# Information on voting for 2019?



## PClapham (Sep 1, 2019)

i checked on Wmowners.com and all I could find was 2017.  I included my vote for 3 years but can’t remember the years!  Does anyone have an formation on the vot g?
Thanks

Anita


----------



## ecwinch (Sep 2, 2019)

As far as I know, WMOwners has yet to select a candidate to endorse. Myle Hammond - who they endorsed the past three election cycles - did not run this year. 

If you assigned your proxy to WMOwners in 2017 or 2018, then your three year proxy to WMowners will still be in effect for this election. If you assigned to them in 2016 - but not since then - it should expire right before the election, as it is for three years, and not three election cycles (since most people sign the proxy prior to the current election).


----------



## PClapham (Sep 3, 2019)

ecwinch said:


> As far as I know, WMOwners has yet to select a candidate to endorse. Myle Hammond - who they endorsed the past three election cycles - did not run this year.
> 
> If you assigned your proxy to WMOwners in 2017 or 2018, then your three year proxy to WMowners will still be in effect for this election. If you assigned to them in 2016 - but not since then - it should expire right before the election, as it is for three years, and not three election cycles (since most people sign the proxy prior to the current election).

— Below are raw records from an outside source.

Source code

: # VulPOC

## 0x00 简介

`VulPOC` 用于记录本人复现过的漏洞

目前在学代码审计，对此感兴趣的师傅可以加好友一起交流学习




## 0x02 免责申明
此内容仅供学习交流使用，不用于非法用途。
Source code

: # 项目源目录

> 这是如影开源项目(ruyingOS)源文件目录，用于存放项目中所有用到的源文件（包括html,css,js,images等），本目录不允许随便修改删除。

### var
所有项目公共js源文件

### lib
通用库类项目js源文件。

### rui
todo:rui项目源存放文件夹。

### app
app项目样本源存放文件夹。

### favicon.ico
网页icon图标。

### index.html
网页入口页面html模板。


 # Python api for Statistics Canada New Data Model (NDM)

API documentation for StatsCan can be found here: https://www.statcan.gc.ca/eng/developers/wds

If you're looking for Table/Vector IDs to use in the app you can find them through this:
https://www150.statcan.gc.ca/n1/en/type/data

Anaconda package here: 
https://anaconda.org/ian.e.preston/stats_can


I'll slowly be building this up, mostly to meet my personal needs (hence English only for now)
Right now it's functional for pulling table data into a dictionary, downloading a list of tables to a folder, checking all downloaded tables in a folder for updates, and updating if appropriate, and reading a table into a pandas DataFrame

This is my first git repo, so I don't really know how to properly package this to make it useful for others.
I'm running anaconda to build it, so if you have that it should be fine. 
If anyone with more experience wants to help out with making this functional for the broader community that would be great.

So really no info?  Is the website wmowners.com now unused?
Anita


----------



## geist1223 (Sep 3, 2019)

I think management is still analysing and discussing the decision.


----------



## CO skier (Sep 4, 2019)

PClapham said:


> i checked on Wmowners.com and all I could find was 2017.





PClapham said:


> So really no info?  Is the website wmowners.com now unused?
> Anita


I guess that sums it up.


----------



## ecwinch (Sep 4, 2019)

The comment about wmowners.com being unused is not accurate. WMOwners is still an active forum with very dedicated volunteer moderators and daily postings. Yes, some of their mojo has been displaced by Facebook groups - a trend I suspect plays out with most BBS style forums. 

I personally visit the site at least every other day, and it is still a very useful site for WM info.


----------



## LisaH (Sep 5, 2019)

Well I asked questions on that forum and no one answered. I have assigned my proxy to WM Owevers Inc. on line but haven't received any confirmation email yet. Is this normal?


----------



## geerlijd (Sep 5, 2019)

LisaH said:


> Well I asked questions on that forum and no one answered. I have assigned my proxy to WM Owevers Inc. on line but haven't received any confirmation email yet. Is this normal?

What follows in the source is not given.